Graças a sua excepcional localização a meio caminho entre o Porto de Santos e a Região Metropolitana de São Paulo, Cubatão foi escolhida como sede de um grande complexo petroquímico em meados da década de 1950. Em tempos em que o desenvolvimento a qualquer custo era um mantra no mundo, todo esse projeto acabou sendo implantado sem a mínima responsabilidade ambiental.
Essa situação só mudaria em meados da década de 1980, quando o novo Governo do Estado de São Paulo assumiu e resolveu dar um basta naquela situação caótica.
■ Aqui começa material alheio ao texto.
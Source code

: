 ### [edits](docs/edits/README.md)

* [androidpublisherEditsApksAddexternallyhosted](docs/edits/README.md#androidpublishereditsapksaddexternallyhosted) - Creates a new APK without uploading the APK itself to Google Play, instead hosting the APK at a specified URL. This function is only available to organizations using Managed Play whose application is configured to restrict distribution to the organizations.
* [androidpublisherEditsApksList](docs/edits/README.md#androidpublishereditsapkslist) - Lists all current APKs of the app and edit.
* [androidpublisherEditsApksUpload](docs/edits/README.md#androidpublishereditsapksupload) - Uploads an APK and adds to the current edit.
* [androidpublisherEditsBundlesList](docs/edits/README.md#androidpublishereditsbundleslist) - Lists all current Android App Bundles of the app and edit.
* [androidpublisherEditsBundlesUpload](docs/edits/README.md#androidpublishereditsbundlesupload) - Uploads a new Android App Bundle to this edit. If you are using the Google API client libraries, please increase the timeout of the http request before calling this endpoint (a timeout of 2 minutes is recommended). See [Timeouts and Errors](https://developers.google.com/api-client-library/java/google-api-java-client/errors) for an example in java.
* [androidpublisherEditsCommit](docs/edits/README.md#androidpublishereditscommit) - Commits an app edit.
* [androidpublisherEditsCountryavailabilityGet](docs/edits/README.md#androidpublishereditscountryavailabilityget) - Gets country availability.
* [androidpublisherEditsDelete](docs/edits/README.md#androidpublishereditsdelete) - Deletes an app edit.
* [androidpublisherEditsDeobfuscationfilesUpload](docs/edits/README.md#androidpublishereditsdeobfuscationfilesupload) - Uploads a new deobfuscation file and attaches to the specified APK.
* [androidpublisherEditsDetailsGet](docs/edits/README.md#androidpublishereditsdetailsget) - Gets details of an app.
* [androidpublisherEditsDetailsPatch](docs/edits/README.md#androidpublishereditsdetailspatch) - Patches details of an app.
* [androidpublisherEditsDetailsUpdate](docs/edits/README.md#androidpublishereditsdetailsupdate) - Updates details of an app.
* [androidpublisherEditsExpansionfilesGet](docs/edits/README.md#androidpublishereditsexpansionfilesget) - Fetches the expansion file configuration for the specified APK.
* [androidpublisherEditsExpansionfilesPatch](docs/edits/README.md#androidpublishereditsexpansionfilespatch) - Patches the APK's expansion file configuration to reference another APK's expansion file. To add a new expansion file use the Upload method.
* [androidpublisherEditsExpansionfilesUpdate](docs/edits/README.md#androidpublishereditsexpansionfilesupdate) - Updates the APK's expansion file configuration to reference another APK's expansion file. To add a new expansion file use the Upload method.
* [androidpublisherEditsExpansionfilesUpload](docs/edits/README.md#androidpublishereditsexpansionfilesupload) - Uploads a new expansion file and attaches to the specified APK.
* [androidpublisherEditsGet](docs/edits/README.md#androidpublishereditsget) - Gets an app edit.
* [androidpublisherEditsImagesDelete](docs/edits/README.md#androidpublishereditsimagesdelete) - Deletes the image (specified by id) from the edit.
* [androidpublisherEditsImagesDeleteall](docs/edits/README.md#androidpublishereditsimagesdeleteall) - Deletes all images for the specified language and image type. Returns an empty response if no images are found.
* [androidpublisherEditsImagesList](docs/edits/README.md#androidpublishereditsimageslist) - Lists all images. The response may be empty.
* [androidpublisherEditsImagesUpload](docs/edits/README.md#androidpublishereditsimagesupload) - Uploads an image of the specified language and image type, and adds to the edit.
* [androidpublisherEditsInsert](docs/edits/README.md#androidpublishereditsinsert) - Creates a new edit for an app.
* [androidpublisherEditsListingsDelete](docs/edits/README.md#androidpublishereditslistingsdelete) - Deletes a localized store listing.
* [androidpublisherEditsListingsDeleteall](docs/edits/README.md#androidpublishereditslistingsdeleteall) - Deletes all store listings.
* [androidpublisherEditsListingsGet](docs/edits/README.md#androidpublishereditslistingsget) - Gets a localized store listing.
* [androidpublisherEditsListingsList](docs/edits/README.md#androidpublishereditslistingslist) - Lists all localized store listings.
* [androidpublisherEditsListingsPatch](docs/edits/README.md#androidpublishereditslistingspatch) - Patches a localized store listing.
Estudos feitos na época sobre a poluição do ar indicaram o lançamento de cerca de 1.300 toneladas de poluentes particulados e gasosos na atmosfera a cada dia, emitidos pelas empresas instaladas em Cubatão. Foram identificadas no total 230 fontes primárias de poluição do ar.
Além de esforços para melhorar a qualidade do ar, foram identificadas todas as fontes de poluição das águas – em especial do rio Cubatão, além de determinados os pontos de despejo de resíduos sólidos, inclusive terrenos onde resíduos químicos perigosos estavam sendo enterrados de forma clandestina.
Depois de vários anos de esforços combinados, a poluição em Cubatão já foi reduzida em cerca de 95%, o que mostra que é possível resolver grande parte dos problemas. A cidade virou um símbolo de sustentabilidade e cuidado com o meio ambiente.
Como é impossível mudar a geografia e o clima de Santiago, os esforços precisarão ser concentrados na redução do uso de combustíveis fósseis como gasolina, óleo diesel e carvão, estimular ao máximo o uso de fontes renováveis como a solar, eólica e o gás natural. Essa formula, aliás, é a mesma que precisa ser usada por outras grandes cidades do mundo que sofrem do mesmo mal.
Infelizmente, esse é um caminho difícil e que demandará enormes esforços tanto da população quanto do Governo do país.